Records from a data collection
▬▬▬

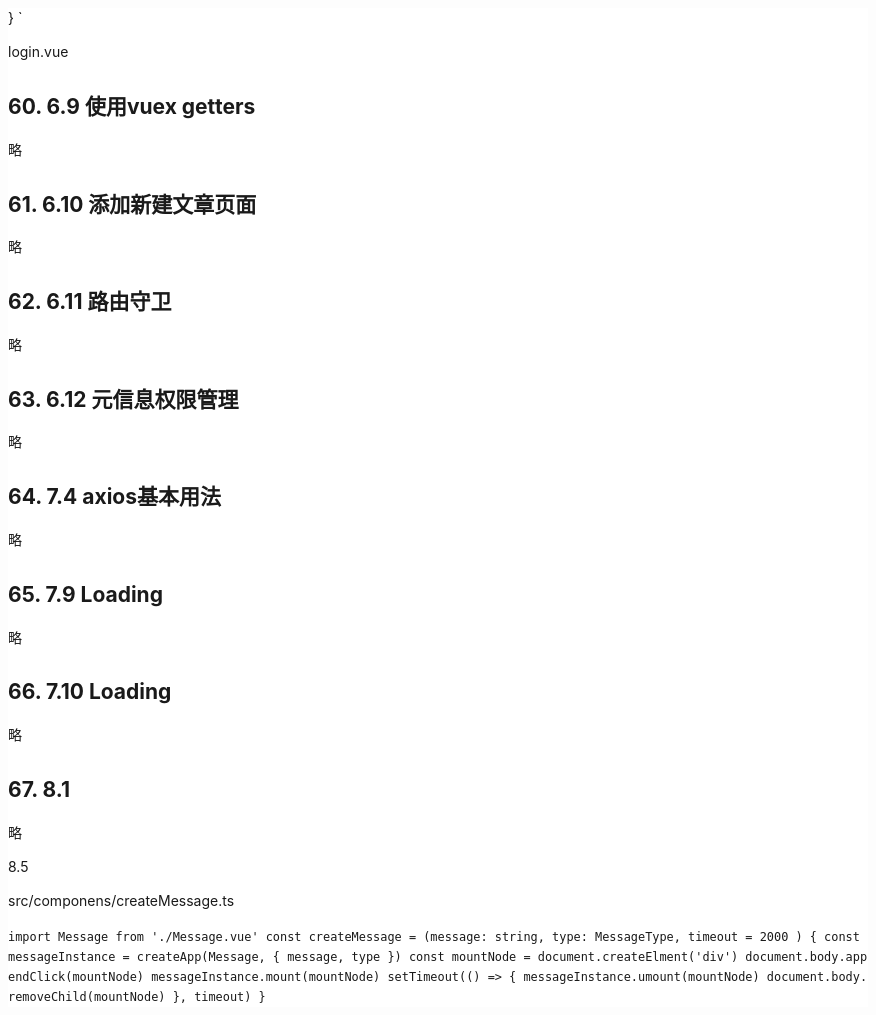 }
`

login.vue

##  60. <a name='6.9-使用vuex-getters'></a>6.9 使用vuex getters

略

##  61. <a name='6.10-添加新建文章页面'></a>6.10 添加新建文章页面

略

##  62. <a name='6.11-路由守卫'></a>6.11 路由守卫

略

##  63. <a name='6.12-元信息权限管理'></a>6.12 元信息权限管理

略

##  64. <a name='7.4-axios基本用法'></a>7.4 axios基本用法

略

##  65. <a name='7.9-loading'></a>7.9 Loading

 略

##  66. <a name='7.10-loading'></a>7.10 Loading 

略

##  67. <a name='8.1'></a>8.1 

略

8.5

src/componens/createMessage.ts

`
import Message from './Message.vue'
const createMessage = (message: string, type: MessageType, timeout = 2000 ) {
    const messageInstance = createApp(Message, {
        message,
        type
    })
    const mountNode = document.createElment('div')
    document.body.appendClick(mountNode)
    messageInstance.mount(mountNode)
    setTimeout(() => {
        messageInstance.umount(mountNode)
        document.body.removeChild(mountNode)
    }, timeout)
}
`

▬▬▬

TASK TO CARRY OUT: Your task is to return each line of the data above that contains the string "document".

EXERCISE OUTPUT:
    const mountNode = document.createElment('div')
    document.body.appendClick(mountNode)
        document.body.removeChild(mountNode)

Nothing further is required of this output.